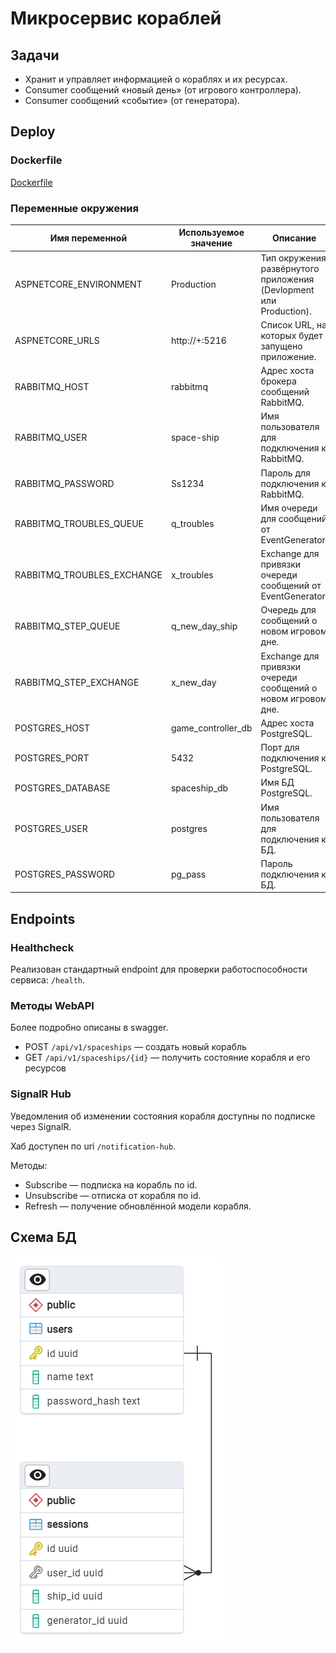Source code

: # Микросервис кораблей

## Задачи

- Хранит и управляет информацией о кораблях и их ресурсах.
- Consumer сообщений «новый день» (от игрового контроллера).
- Consumer сообщений «событие» (от генератора).

## Deploy

### Dockerfile

[Dockerfile](./Dockerfile)

### Переменные окружения

| Имя переменной             | Используемое значение | Описание                                                           |
|----------------------------|-----------------------|--------------------------------------------------------------------|
| ASPNETCORE_ENVIRONMENT     | Production            | Тип окружения развёрнутого приложения (Devlopment или Production). |
| ASPNETCORE_URLS            | http://+:5216         | Список URL, на которых будет запущено приложение.                  |
| RABBITMQ_HOST              | rabbitmq              | Адрес хоста брокера сообщений RabbitMQ.                            |
| RABBITMQ_USER              | space-ship            | Имя пользователя для подключения к RabbitMQ.                       |
| RABBITMQ_PASSWORD          | Ss1234                | Пароль для подключения к RabbitMQ.                                 |
| RABBITMQ_TROUBLES_QUEUE    | q_troubles            | Имя очереди для сообщений от EventGenerator.                       |
| RABBITMQ_TROUBLES_EXCHANGE | x_troubles            | Exchange для привязки очереди сообщений от EventGenerator.         |
| RABBITMQ_STEP_QUEUE        | q_new_day_ship        | Очередь для сообщений о новом игровом дне.                         |
| RABBITMQ_STEP_EXCHANGE     | x_new_day             | Exchange для привязки очереди сообщений о новом игровом дне.       |
| POSTGRES_HOST              | game_controller_db    | Адрес хоста PostgreSQL.                                            |
| POSTGRES_PORT              | 5432                  | Порт для подключения к PostgreSQL.                                 |
| POSTGRES_DATABASE          | spaceship_db          | Имя БД PostgreSQL.                                                 |
| POSTGRES_USER              | postgres              | Имя пользователя для подключения к БД.                             |
| POSTGRES_PASSWORD          | pg_pass               | Пароль подключения к БД.                                           |

## Endpoints

### Healthcheck

Реализован стандартный endpoint для проверки работоспособности сервиса: `/health`.

### Методы WebAPI

Более подробно описаны в swagger.

- POST `/api/v1/spaceships` &mdash; создать новый корабль
- GET `/api/v1/spaceships/{id}` &mdash; получить состояние корабля и его ресурсов

### SignalR Hub

Уведомления об изменении состояния корабля доступны по подписке через SignalR.

Хаб доступен по uri `/notification-hub`.

Методы:
- Subscribe &mdash; подписка на корабль по id.
- Unsubscribe &mdash; отписка от корабля по id.
- Refresh &mdash; получение обновлённой модели корабля.

## Схема БД

![database diagram](./docs/database.png)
--
WHAT YOU WILL DO: Reproduce the lines from the one containing "для подключения к БД." to the end of the entries, keeping both ends and adding nothing.

COMPLETED TASK:
| POSTGRES_USER              | postgres              | Имя пользователя для подключения к БД.                             |
| POSTGRES_PASSWORD          | pg_pass               | Пароль подключения к БД.                                           |

## Endpoints

### Healthcheck

Реализован стандартный endpoint для проверки работоспособности сервиса: `/health`.

### Методы WebAPI

Более подробно описаны в swagger.

- POST `/api/v1/spaceships` &mdash; создать новый корабль
- GET `/api/v1/spaceships/{id}` &mdash; получить состояние корабля и его ресурсов

### SignalR Hub

Уведомления об изменении состояния корабля доступны по подписке через SignalR.

Хаб доступен по uri `/notification-hub`.

Методы:
- Subscribe &mdash; подписка на корабль по id.
- Unsubscribe &mdash; отписка от корабля по id.
- Refresh &mdash; получение обновлённой модели корабля.

## Схема БД

![database diagram](./docs/database.png)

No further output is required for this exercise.